> [What you should do] Each entry in the listing below should be restated word for word.
───── Study material
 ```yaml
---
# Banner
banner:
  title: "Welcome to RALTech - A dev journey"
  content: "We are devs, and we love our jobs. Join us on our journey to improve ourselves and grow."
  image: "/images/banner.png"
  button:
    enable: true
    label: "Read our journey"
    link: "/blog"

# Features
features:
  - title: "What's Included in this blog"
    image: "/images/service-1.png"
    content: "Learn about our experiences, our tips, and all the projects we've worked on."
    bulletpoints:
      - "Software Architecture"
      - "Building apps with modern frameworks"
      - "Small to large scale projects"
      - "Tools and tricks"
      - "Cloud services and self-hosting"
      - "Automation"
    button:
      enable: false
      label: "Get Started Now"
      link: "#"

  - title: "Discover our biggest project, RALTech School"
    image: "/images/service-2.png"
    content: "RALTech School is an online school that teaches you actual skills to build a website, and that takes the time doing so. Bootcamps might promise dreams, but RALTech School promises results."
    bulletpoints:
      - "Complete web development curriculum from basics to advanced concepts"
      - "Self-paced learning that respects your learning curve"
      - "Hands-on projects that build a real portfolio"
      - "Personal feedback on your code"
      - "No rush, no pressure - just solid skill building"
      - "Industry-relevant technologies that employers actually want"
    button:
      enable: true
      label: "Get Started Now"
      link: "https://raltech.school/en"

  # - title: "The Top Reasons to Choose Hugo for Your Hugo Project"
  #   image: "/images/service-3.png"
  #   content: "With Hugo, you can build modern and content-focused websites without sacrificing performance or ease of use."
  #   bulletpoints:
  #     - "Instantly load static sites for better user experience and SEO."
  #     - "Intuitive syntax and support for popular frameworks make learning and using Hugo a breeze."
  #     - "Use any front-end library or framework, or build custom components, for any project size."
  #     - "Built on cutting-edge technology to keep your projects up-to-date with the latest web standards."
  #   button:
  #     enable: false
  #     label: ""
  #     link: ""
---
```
──────────
> [Finished task]
 ```yaml
---
# Banner
banner:
  title: "Welcome to RALTech - A dev journey"
  content: "We are devs, and we love our jobs. Join us on our journey to improve ourselves and grow."
  image: "/images/banner.png"
  button:
    enable: true
    label: "Read our journey"
    link: "/blog"

# Features
features:
  - title: "What's Included in this blog"
    image: "/images/service-1.png"
    content: "Learn about our experiences, our tips, and all the projects we've worked on."
    bulletpoints:
      - "Software Architecture"
      - "Building apps with modern frameworks"
      - "Small to large scale projects"
      - "Tools and tricks"
      - "Cloud services and self-hosting"
      - "Automation"
    button:
      enable: false
      label: "Get Started Now"
      link: "#"

  - title: "Discover our biggest project, RALTech School"
    image: "/images/service-2.png"
    content: "RALTech School is an online school that teaches you actual skills to build a website, and that takes the time doing so. Bootcamps might promise dreams, but RALTech School promises results."
    bulletpoints:
      - "Complete web development curriculum from basics to advanced concepts"
      - "Self-paced learning that respects your learning curve"
      - "Hands-on projects that build a real portfolio"
      - "Personal feedback on your code"
      - "No rush, no pressure - just solid skill building"
      - "Industry-relevant technologies that employers actually want"
    button:
      enable: true
      label: "Get Started Now"
      link: "https://raltech.school/en"

  # - title: "The Top Reasons to Choose Hugo for Your Hugo Project"
  #   image: "/images/service-3.png"
  #   content: "With Hugo, you can build modern and content-focused websites without sacrificing performance or ease of use."
  #   bulletpoints:
  #     - "Instantly load static sites for better user experience and SEO."
  #     - "Intuitive syntax and support for popular frameworks make learning and using Hugo a breeze."
  #     - "Use any front-end library or framework, or build custom components, for any project size."
  #     - "Built on cutting-edge technology to keep your projects up-to-date with the latest web standards."
  #   button:
  #     enable: false
  #     label: ""
  #     link: ""
---
```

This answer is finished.